My Uncle the Clown– fake book review, not on Goodreads

I didn’t finish any books this week, so no review. Not a real one, anyway. I think I’ll just go ahead and write a review for a book that doesn’t exist. I recently finished My Uncle the Clown, a zombie novel by Efram Kimbabwe. I don’t know what ethnicity Kimbabwe is, and I’m not even sure it matters. I do know that too often books are published because they have a certain ethnic voice, or a target ethnic audience, and they might be otherwise lacking in readability. Sort of an affirmative action for fiction, except instead of it being an attempt at giving people a chance to overcome centuries-old racial barriers, this is just an attempt at cashing in on itinerant chauvinism. As a middle aged middle class middle educated married white male with no children, I am only speaking from a position of jealousy and resentment.

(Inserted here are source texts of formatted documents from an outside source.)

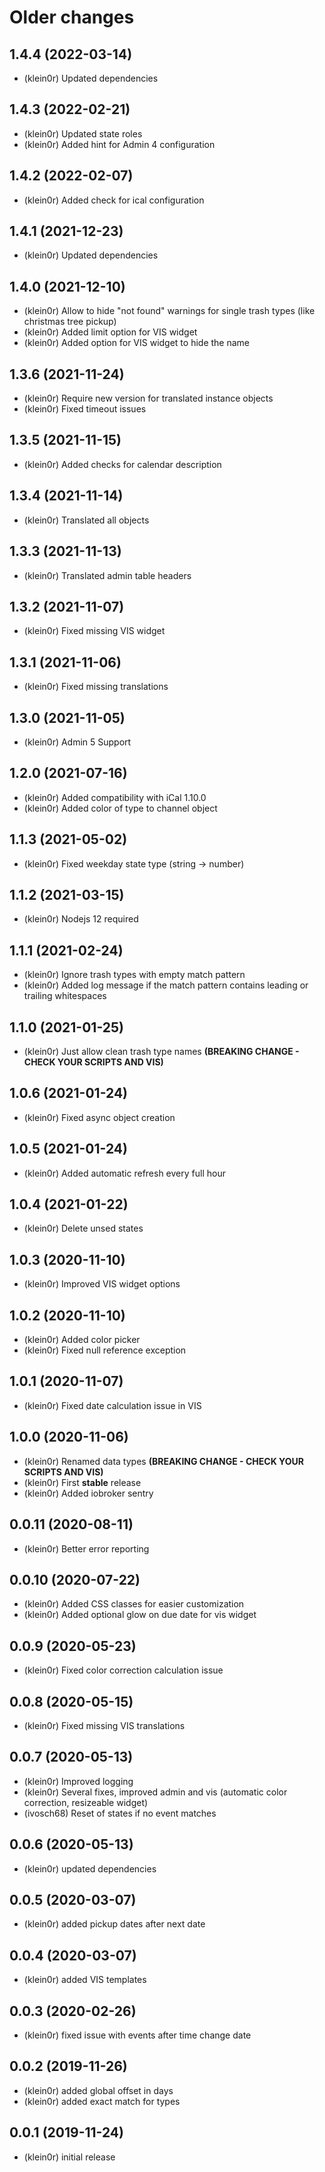 # Older changes
## 1.4.4 (2022-03-14)

* (klein0r) Updated dependencies

## 1.4.3 (2022-02-21)

* (klein0r) Updated state roles
* (klein0r) Added hint for Admin 4 configuration

## 1.4.2 (2022-02-07)

* (klein0r) Added check for ical configuration

## 1.4.1 (2021-12-23)

* (klein0r) Updated dependencies

## 1.4.0 (2021-12-10)

* (klein0r) Allow to hide "not found" warnings for single trash types (like christmas tree pickup)
* (klein0r) Added limit option for VIS widget
* (klein0r) Added option for VIS widget to hide the name

## 1.3.6 (2021-11-24)

* (klein0r) Require new version for translated instance objects
* (klein0r) Fixed timeout issues

## 1.3.5 (2021-11-15)

* (klein0r) Added checks for calendar description

## 1.3.4 (2021-11-14)

* (klein0r) Translated all objects

## 1.3.3 (2021-11-13)

* (klein0r) Translated admin table headers

## 1.3.2 (2021-11-07)

* (klein0r) Fixed missing VIS widget

## 1.3.1 (2021-11-06)

* (klein0r) Fixed missing translations

## 1.3.0 (2021-11-05)

* (klein0r) Admin 5 Support

## 1.2.0 (2021-07-16)

* (klein0r) Added compatibility with iCal 1.10.0
* (klein0r) Added color of type to channel object

## 1.1.3 (2021-05-02)

* (klein0r) Fixed weekday state type (string -> number)

## 1.1.2 (2021-03-15)

* (klein0r) Nodejs 12 required

## 1.1.1 (2021-02-24)

* (klein0r) Ignore trash types with empty match pattern
* (klein0r) Added log message if the match pattern contains leading or trailing whitespaces

## 1.1.0 (2021-01-25)

* (klein0r) Just allow clean trash type names **(BREAKING CHANGE - CHECK YOUR SCRIPTS AND VIS)**

## 1.0.6 (2021-01-24)

* (klein0r) Fixed async object creation

## 1.0.5 (2021-01-24)

* (klein0r) Added automatic refresh every full hour

## 1.0.4 (2021-01-22)

* (klein0r) Delete unsed states

## 1.0.3 (2020-11-10)

* (klein0r) Improved VIS widget options

## 1.0.2 (2020-11-10)

* (klein0r) Added color picker
* (klein0r) Fixed null reference exception

## 1.0.1 (2020-11-07)

* (klein0r) Fixed date calculation issue in VIS

## 1.0.0 (2020-11-06)

* (klein0r) Renamed data types **(BREAKING CHANGE - CHECK YOUR SCRIPTS AND VIS)**
* (klein0r) First **stable** release
* (klein0r) Added iobroker sentry

## 0.0.11 (2020-08-11)

* (klein0r) Better error reporting

## 0.0.10 (2020-07-22)

* (klein0r) Added CSS classes for easier customization
* (klein0r) Added optional glow on due date for vis widget

## 0.0.9 (2020-05-23)

* (klein0r) Fixed color correction calculation issue

## 0.0.8 (2020-05-15)

* (klein0r) Fixed missing VIS translations

## 0.0.7 (2020-05-13)

* (klein0r) Improved logging
* (klein0r) Several fixes, improved admin and vis (automatic color correction, resizeable widget)
* (ivosch68) Reset of states if no event matches

## 0.0.6 (2020-05-13)

* (klein0r) updated dependencies

## 0.0.5 (2020-03-07)

* (klein0r) added pickup dates after next date

## 0.0.4 (2020-03-07)

* (klein0r) added VIS templates

## 0.0.3 (2020-02-26)

* (klein0r) fixed issue with events after time change date

## 0.0.2 (2019-11-26)

* (klein0r) added global offset in days
* (klein0r) added exact match for types

## 0.0.1 (2019-11-24)

* (klein0r) initial release
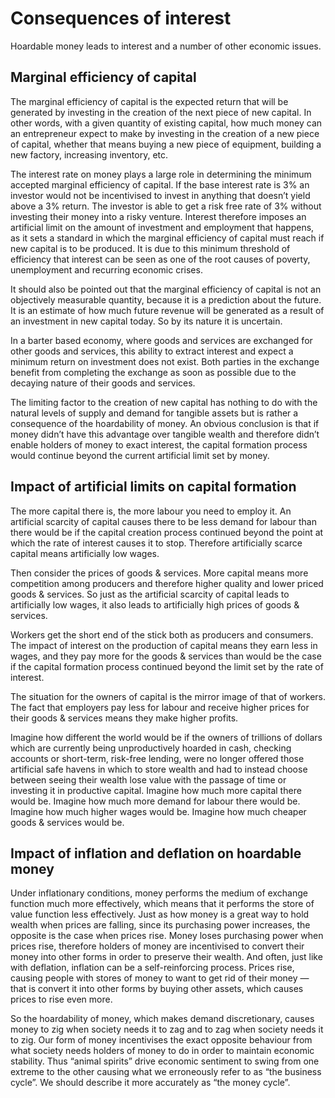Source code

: # Consequences of interest

Hoardable money leads to interest and a number of other economic issues.



## **Marginal efficiency of capital**

The marginal efficiency of capital is the expected return that will be generated by investing in the creation of the next piece of new capital. In other words, with a given quantity of existing capital, how much money can an entrepreneur expect to make by investing in the creation of a new piece of capital, whether that means buying a new piece of equipment, building a new factory, increasing inventory, etc.

The interest rate on money plays a large role in determining the minimum accepted marginal efficiency of capital. If the base interest rate is 3% an investor would not be incentivised to invest in anything that doesn’t yield above a 3% return. The investor is able to get a risk free rate of 3% without investing their money into a risky venture. Interest therefore imposes an artificial limit on the amount of investment and employment that happens, as it sets a standard in which the marginal efficiency of capital must reach if new capital is to be produced. It is due to this minimum threshold of efficiency that interest can be seen as one of the root causes of poverty, unemployment and recurring economic crises.

It should also be pointed out that the marginal efficiency of capital is not an objectively measurable quantity, because it is a prediction about the future. It is an estimate of how much future revenue will be generated as a result of an investment in new capital today. So by its nature it is uncertain.

In a barter based economy, where goods and services are exchanged for other goods and services, this ability to extract interest and expect a minimum return on investment does not exist. Both parties in the exchange benefit from completing the exchange as soon as possible due to the decaying nature of their goods and services.

The limiting factor to the creation of new capital has nothing to do with the natural levels of supply and demand for tangible assets but is rather a consequence of the hoardability of money. An obvious conclusion is that if money didn’t have this advantage over tangible wealth and therefore didn’t enable holders of money to exact interest, the capital formation process would continue beyond the current artificial limit set by money.



## Impact of artificial limits on capital formation

The more capital there is, the more labour you need to employ it. An artificial scarcity of capital causes there to be less demand for labour than there would be if the capital creation process continued beyond the point at which the rate of interest causes it to stop. Therefore artificially scarce capital means artificially low wages.

Then consider the prices of goods & services. More capital means more competition among producers and therefore higher quality and lower priced goods & services. So just as the artificial scarcity of capital leads to artificially low wages, it also leads to artificially high prices of goods & services.

Workers get the short end of the stick both as producers and consumers. The impact of interest on the production of capital means they earn less in wages, and they pay more for the goods & services than would be the case if the capital formation process continued beyond the limit set by the rate of interest.

The situation for the owners of capital is the mirror image of that of workers. The fact that employers pay less for labour and receive higher prices for their goods & services means they make higher profits.

Imagine how different the world would be if the owners of trillions of dollars which are currently being unproductively hoarded in cash, checking accounts or short-term, risk-free lending, were no longer offered those artificial safe havens in which to store wealth and had to instead choose between seeing their wealth lose value with the passage of time or investing it in productive capital. Imagine how much more capital there would be. Imagine how much more demand for labour there would be. Imagine how much higher wages would be. Imagine how much cheaper goods & services would be.



## **Impact of inflation and deflation on hoardable money**

Under inflationary conditions, money performs the medium of exchange function much more effectively, which means that it performs the store of value function less effectively. Just as how money is a great way to hold wealth when prices are falling, since its purchasing power increases, the opposite is the case when prices rise. Money loses purchasing power when prices rise, therefore holders of money are incentivised to convert their money into other forms in order to preserve their wealth. And often, just like with deflation, inflation can be a self-reinforcing process. Prices rise, causing people with stores of money to want to get rid of their money — that is convert it into other forms by buying other assets, which causes prices to rise even more.

So the hoardability of money, which makes demand discretionary, causes money to zig when society needs it to zag and to zag when society needs it to zig. Our form of money incentivises the exact opposite behaviour from what society needs holders of money to do in order to maintain economic stability. Thus “animal spirits” drive economic sentiment to swing from one extreme to the other causing what we erroneously refer to as “the business cycle”. We should describe it more accurately as “the money cycle”.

And finally, a segue: jealousy and resentment are the main themes in My Uncle. What starts out to be simple survival-horror flipped on its head turns into a screed for how you don’t have to be molested to have a crappy childhood. I guess some people don’t know how good they’ve got it. Perhaps there’s a subtle message here, that they war between the haves and the have-nots was finally ended, with the haves getting what they’ve always had and the have-nots getting nothing but a voice. And so the language we all speak in is a language of deprivation. You can have all the comforts of a privileged life, you just can’t say you have it– you can only talk about what you don’t have.

Or something like that. I found myself glossing over the more philosophical sections of the book, trying to get to the juicy parts. I loved it when the main character stole his uncle’s clown uniform and dropped into the slave pens to look for his lost notebook. I accidentally read another review online that suggested this was an allusion to Daniel in the lion’s den. I don’t know anything about that. Daniel had something to do with the prophecy of the coming of Jesus, I think. And come to think of it, Kimbabwe does use the word “cross” a lot in that chapter, since the main character keeps moving around the slave pens, looking for his journal… and the whole time I was waiting for them to wake up, to go all Human on him, forcing him to go into zombie mode and eat one or two of them.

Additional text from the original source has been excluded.